**INSTRUCTIONS FOR THE TASK**
Look through the records that follow. Copy every line containing the word "RootPos".

**GIVEN ENTRIES**
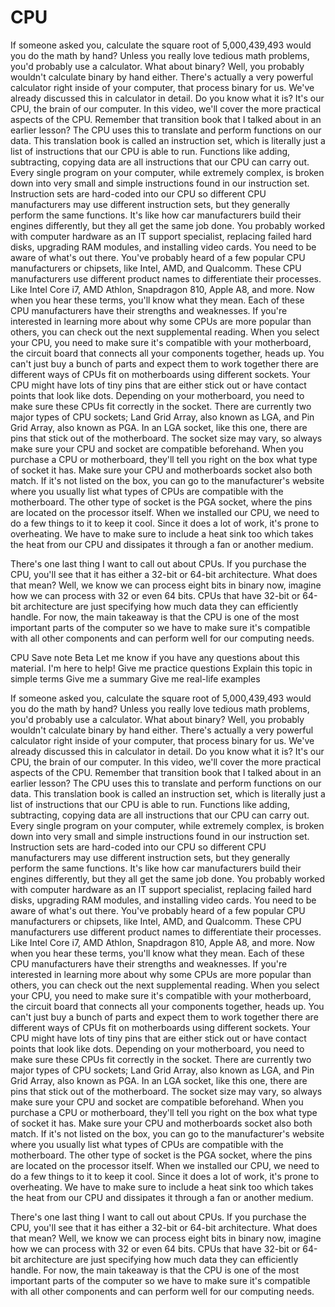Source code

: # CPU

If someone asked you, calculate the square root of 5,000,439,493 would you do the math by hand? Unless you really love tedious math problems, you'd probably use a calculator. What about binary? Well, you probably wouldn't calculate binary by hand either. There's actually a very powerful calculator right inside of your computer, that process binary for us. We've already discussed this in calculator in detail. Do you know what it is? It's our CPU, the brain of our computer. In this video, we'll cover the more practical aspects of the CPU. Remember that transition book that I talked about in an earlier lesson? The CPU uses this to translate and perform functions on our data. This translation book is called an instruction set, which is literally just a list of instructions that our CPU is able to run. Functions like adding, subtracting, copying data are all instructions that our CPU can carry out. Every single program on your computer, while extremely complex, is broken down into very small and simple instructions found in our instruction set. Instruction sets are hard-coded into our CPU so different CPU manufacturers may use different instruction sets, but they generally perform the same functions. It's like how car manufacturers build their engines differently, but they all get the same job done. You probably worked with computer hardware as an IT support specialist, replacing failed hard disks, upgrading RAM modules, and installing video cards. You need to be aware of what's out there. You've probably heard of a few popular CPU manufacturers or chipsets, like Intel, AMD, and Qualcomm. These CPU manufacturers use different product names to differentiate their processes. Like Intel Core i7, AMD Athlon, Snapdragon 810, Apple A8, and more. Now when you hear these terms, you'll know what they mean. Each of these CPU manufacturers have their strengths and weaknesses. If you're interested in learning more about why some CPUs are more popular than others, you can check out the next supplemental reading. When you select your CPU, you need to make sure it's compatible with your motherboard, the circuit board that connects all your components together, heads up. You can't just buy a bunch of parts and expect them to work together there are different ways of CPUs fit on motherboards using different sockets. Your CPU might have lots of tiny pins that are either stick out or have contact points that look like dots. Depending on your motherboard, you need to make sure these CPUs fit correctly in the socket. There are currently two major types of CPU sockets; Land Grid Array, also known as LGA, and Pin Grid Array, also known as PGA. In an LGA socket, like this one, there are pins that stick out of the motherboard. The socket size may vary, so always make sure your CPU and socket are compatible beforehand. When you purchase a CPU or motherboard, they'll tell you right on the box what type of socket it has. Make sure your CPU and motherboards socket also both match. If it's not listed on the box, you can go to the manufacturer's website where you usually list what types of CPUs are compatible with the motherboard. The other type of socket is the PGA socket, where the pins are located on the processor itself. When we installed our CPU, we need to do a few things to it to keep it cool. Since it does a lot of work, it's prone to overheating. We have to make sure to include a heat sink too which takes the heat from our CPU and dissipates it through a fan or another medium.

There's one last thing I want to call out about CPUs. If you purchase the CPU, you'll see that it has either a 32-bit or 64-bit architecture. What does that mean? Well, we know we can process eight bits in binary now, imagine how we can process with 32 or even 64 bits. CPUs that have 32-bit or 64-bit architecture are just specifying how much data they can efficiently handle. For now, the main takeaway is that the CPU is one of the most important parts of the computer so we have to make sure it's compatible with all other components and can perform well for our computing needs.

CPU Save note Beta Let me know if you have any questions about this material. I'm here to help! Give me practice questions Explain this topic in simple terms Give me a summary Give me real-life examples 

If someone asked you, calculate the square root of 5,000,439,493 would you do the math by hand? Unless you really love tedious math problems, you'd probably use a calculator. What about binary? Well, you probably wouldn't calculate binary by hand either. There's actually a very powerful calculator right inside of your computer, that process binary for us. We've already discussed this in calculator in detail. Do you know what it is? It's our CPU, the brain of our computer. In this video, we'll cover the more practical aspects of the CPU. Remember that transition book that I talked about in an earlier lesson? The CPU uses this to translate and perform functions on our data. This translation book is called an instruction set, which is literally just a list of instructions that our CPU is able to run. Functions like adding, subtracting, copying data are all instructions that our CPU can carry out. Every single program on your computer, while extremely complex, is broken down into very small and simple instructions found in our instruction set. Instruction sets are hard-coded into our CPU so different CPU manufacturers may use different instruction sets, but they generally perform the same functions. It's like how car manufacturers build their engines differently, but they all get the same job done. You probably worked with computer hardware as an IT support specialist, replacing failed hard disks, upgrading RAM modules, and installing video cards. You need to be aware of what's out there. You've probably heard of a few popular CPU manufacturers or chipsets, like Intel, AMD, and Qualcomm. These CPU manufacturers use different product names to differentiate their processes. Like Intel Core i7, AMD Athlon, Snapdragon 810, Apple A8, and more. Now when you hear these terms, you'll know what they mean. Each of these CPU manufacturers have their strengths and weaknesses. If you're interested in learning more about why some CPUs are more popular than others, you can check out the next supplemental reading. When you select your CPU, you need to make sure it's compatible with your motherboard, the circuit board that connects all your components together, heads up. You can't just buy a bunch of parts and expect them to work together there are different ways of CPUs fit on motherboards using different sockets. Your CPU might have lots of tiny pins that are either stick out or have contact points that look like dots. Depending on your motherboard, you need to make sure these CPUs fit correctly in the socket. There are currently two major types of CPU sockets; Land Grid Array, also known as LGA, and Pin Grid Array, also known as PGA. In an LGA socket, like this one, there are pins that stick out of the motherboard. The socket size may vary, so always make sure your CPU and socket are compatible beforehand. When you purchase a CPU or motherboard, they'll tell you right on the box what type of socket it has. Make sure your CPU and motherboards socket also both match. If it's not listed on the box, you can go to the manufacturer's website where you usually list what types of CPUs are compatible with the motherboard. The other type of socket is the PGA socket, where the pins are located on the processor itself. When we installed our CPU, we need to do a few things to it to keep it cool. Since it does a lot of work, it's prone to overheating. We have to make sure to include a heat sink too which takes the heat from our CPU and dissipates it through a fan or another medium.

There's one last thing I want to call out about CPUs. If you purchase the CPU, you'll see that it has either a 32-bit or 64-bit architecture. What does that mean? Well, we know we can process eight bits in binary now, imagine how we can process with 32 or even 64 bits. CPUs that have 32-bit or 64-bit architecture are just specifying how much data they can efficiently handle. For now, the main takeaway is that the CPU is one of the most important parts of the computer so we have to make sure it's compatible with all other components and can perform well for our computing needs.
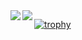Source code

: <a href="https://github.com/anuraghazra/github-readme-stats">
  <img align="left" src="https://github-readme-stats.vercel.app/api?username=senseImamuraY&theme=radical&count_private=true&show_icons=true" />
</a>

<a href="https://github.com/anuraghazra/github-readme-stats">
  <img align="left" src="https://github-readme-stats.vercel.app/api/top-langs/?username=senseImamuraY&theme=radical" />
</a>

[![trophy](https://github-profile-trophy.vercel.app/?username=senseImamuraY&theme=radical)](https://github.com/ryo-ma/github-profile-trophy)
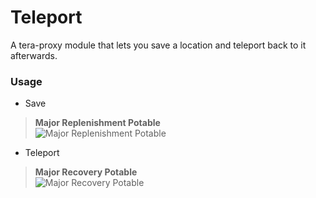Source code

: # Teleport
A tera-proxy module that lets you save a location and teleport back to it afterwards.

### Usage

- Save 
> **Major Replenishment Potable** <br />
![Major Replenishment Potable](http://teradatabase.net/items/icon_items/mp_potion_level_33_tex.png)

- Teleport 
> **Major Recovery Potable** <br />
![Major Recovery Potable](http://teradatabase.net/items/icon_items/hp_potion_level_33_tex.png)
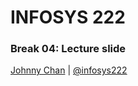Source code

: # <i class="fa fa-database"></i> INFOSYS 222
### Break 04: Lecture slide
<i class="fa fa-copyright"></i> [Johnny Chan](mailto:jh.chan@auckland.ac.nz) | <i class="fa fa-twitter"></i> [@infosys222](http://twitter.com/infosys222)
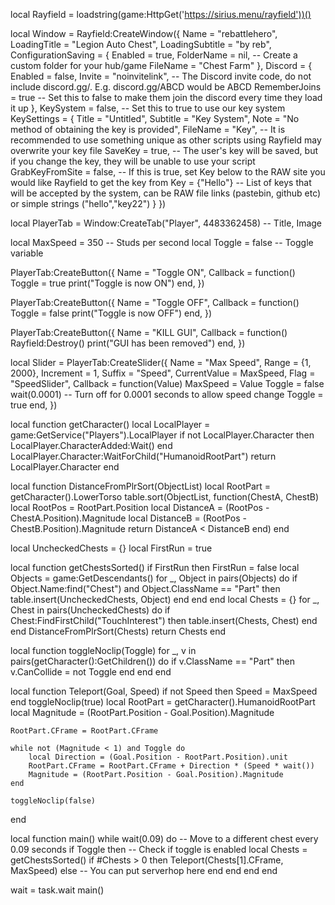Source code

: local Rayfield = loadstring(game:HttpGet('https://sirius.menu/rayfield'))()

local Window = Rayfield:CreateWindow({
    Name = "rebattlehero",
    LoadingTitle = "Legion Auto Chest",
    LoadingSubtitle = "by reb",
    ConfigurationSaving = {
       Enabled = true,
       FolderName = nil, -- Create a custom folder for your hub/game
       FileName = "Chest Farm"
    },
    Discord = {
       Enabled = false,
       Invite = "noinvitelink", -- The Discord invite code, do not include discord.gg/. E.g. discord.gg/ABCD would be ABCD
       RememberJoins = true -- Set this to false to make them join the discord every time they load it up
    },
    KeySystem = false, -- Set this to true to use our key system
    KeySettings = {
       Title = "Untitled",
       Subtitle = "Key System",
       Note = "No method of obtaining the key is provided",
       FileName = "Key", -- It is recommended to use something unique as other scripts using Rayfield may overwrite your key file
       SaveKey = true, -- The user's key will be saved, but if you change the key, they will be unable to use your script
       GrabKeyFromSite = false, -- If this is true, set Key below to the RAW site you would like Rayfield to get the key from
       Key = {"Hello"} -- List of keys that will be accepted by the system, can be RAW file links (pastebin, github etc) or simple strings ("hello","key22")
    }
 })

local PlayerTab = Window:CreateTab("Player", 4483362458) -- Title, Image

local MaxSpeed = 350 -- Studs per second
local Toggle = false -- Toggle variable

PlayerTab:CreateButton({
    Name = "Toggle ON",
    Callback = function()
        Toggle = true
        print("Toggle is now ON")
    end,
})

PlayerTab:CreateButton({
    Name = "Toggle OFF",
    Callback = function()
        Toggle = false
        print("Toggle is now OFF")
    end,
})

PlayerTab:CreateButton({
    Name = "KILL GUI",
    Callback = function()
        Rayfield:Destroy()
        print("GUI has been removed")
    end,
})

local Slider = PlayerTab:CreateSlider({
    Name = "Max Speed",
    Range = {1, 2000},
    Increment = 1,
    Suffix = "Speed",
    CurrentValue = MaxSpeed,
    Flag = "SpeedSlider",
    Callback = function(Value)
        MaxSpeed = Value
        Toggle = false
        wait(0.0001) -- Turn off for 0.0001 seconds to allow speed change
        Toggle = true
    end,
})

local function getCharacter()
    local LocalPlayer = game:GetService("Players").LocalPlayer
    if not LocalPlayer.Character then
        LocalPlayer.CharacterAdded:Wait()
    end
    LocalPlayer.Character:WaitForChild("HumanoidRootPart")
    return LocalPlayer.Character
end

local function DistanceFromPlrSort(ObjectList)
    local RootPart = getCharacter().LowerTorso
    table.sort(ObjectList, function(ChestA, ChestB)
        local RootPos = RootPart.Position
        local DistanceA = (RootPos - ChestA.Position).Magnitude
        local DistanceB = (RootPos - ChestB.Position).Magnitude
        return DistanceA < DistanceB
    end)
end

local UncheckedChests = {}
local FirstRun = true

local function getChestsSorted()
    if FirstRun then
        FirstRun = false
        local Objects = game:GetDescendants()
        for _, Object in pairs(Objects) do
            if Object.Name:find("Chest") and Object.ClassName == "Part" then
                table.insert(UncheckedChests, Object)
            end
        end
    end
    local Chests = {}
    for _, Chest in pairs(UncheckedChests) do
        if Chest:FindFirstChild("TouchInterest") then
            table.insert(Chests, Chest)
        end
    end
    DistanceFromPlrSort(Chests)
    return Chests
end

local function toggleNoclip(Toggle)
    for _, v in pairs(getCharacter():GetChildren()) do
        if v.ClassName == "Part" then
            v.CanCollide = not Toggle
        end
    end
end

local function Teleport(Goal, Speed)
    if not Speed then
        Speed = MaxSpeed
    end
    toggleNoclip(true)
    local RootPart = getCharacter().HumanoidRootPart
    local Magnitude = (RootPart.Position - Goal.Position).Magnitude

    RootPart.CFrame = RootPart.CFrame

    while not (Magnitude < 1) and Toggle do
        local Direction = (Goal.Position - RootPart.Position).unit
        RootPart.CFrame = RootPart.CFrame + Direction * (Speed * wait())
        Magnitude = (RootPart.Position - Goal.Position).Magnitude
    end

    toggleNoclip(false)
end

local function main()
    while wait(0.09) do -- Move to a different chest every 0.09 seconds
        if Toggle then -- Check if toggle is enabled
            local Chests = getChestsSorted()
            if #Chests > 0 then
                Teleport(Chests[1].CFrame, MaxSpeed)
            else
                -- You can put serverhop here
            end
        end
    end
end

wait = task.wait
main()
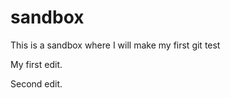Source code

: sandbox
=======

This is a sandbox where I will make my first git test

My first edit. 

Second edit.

**ANSWER TO THIS TASK**
        local RootPos = RootPart.Position
        local DistanceA = (RootPos - ChestA.Position).Magnitude
        local DistanceB = (RootPos - ChestB.Position).Magnitude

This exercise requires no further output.